[Plain-text document sources]
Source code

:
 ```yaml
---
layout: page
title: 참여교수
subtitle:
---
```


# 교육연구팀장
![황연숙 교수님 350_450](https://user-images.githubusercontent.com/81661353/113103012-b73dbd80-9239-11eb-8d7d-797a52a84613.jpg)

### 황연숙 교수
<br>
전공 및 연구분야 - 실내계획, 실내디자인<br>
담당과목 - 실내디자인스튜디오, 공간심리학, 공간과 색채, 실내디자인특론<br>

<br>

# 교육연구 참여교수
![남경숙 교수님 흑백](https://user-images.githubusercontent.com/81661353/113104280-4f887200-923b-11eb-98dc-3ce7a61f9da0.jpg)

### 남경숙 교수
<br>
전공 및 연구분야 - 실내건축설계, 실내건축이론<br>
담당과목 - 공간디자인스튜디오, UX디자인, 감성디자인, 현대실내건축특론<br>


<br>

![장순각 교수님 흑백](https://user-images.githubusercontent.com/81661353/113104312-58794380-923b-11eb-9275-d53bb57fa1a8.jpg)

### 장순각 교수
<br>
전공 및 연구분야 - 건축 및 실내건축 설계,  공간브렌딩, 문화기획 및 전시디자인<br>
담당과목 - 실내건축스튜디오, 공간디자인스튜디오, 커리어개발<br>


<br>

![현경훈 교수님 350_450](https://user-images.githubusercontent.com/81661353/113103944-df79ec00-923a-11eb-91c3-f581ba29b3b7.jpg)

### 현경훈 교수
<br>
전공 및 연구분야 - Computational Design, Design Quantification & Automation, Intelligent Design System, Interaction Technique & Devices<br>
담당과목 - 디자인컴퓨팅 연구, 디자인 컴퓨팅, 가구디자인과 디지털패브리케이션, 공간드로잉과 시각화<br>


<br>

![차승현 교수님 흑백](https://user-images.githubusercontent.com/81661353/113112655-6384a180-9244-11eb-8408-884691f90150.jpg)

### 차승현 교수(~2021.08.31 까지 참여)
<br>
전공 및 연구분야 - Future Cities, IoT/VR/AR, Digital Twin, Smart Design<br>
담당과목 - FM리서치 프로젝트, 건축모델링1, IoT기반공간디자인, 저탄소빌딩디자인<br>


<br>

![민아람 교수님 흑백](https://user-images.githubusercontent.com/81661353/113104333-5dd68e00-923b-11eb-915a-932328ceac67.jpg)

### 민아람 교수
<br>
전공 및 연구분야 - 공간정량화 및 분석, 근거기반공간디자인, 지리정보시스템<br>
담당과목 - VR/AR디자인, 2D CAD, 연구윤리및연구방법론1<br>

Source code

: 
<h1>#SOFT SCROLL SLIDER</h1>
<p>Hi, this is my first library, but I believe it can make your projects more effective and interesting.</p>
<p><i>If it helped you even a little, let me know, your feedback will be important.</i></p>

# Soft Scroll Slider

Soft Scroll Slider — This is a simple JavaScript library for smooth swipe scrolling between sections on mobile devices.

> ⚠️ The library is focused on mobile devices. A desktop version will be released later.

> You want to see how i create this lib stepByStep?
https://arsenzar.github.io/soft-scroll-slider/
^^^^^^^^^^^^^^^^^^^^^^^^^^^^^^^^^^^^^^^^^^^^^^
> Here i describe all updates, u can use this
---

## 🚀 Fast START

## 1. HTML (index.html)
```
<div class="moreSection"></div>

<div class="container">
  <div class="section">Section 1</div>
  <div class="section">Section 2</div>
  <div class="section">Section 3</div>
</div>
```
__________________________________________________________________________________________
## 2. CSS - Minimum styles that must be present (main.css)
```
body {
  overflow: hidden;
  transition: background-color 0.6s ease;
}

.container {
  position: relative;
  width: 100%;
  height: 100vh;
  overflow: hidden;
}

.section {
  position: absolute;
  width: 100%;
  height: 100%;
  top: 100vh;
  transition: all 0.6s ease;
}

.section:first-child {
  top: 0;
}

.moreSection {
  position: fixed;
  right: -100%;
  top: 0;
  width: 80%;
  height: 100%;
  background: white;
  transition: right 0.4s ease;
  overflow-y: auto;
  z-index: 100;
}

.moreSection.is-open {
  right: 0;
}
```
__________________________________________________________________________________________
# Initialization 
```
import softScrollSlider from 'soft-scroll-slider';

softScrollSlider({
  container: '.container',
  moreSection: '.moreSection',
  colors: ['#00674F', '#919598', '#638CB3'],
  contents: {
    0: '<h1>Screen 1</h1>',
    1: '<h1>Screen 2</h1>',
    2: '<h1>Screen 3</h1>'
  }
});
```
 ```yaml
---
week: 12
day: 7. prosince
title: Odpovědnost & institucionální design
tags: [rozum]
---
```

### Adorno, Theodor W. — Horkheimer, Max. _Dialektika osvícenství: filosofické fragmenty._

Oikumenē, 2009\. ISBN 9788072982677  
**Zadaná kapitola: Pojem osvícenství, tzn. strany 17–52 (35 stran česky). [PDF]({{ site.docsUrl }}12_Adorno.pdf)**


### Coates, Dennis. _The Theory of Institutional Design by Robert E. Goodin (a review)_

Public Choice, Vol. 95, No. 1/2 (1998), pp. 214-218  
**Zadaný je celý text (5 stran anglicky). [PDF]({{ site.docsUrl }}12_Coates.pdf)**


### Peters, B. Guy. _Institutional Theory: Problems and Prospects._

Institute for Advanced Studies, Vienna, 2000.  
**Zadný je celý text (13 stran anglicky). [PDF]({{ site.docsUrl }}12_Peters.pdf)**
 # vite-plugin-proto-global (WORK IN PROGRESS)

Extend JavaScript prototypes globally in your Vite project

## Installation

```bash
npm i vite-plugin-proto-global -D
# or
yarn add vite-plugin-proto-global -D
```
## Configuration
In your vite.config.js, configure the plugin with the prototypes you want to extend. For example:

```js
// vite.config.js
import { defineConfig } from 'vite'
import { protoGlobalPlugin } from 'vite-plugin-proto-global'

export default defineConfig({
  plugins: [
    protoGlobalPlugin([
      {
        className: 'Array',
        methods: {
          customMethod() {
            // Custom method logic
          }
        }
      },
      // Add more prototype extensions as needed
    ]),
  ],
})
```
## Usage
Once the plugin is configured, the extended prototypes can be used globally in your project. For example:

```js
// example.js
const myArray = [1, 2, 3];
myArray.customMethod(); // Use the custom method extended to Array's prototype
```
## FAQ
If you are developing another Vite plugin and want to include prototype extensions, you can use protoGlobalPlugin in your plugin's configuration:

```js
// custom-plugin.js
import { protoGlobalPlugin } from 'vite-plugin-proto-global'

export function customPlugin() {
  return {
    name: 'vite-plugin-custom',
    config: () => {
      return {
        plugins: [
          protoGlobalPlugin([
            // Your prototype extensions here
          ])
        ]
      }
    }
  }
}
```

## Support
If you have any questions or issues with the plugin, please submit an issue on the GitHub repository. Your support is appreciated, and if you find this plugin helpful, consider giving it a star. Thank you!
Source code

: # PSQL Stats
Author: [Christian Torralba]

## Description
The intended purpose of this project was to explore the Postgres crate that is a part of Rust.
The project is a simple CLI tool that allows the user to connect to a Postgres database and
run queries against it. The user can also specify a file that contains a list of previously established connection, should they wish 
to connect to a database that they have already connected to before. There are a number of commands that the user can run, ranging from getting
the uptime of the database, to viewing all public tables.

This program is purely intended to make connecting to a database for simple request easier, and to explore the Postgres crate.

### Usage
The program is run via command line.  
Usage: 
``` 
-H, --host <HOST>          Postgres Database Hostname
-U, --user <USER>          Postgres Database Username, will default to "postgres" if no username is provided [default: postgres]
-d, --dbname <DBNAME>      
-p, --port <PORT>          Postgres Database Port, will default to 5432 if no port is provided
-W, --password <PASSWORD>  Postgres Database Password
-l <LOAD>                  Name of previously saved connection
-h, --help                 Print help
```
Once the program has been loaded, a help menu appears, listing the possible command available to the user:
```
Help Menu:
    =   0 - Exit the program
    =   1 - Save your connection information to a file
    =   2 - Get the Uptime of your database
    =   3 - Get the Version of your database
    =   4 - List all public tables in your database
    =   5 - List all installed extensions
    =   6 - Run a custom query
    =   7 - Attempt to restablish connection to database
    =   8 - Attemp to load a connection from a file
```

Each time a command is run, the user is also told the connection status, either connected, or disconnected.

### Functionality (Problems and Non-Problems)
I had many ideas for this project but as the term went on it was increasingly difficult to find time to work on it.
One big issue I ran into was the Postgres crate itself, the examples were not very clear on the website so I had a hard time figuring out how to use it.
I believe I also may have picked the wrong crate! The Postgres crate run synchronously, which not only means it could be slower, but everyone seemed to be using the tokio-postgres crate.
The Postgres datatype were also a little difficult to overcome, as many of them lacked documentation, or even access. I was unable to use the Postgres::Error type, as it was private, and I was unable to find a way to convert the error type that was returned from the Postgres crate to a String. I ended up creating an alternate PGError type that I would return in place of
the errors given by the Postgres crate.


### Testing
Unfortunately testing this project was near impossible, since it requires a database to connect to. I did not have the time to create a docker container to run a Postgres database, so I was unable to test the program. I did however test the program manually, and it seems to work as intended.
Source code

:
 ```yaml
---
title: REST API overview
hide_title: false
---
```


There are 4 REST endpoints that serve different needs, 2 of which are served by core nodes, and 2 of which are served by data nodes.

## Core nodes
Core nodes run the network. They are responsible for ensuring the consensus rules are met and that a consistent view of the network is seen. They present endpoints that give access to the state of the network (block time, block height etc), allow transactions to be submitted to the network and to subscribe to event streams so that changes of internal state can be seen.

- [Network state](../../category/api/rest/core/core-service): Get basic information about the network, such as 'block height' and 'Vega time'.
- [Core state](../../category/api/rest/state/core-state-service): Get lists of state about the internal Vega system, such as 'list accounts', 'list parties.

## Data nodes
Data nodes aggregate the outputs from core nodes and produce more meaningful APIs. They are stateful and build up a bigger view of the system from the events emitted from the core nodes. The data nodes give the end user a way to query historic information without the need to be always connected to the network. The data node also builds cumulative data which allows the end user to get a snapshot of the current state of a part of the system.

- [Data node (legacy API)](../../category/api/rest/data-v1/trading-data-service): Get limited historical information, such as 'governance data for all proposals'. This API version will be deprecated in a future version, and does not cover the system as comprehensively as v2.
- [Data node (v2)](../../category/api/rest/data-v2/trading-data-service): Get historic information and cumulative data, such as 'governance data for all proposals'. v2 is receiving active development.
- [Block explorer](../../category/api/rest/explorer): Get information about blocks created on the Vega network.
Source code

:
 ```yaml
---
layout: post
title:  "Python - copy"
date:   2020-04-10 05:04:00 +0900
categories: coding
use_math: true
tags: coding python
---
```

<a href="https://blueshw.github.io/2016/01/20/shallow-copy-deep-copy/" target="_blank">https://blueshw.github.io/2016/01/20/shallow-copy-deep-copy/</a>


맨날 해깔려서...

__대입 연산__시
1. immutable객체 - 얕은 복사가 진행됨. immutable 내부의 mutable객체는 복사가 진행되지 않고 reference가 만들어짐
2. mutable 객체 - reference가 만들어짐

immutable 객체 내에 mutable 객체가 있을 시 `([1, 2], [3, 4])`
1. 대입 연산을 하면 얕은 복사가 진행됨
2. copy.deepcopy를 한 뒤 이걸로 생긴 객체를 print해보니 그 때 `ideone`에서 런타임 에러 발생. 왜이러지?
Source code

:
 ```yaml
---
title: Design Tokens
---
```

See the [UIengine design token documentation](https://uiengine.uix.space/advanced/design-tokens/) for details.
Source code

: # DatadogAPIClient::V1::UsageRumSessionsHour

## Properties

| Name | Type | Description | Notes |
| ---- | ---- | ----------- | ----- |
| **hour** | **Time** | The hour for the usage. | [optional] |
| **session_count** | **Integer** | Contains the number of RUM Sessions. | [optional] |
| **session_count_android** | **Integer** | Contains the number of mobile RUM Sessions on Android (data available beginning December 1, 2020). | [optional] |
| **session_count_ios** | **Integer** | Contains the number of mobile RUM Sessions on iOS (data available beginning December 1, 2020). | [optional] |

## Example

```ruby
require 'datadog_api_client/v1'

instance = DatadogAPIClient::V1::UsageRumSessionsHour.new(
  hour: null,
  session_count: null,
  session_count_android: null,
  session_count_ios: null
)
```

About this exercise » Scan the records above and report every line with the string "prototypes".

Task answer »
Extend JavaScript prototypes globally in your Vite project
In your vite.config.js, configure the plugin with the prototypes you want to extend. For example:
Once the plugin is configured, the extended prototypes can be used globally in your project. For example:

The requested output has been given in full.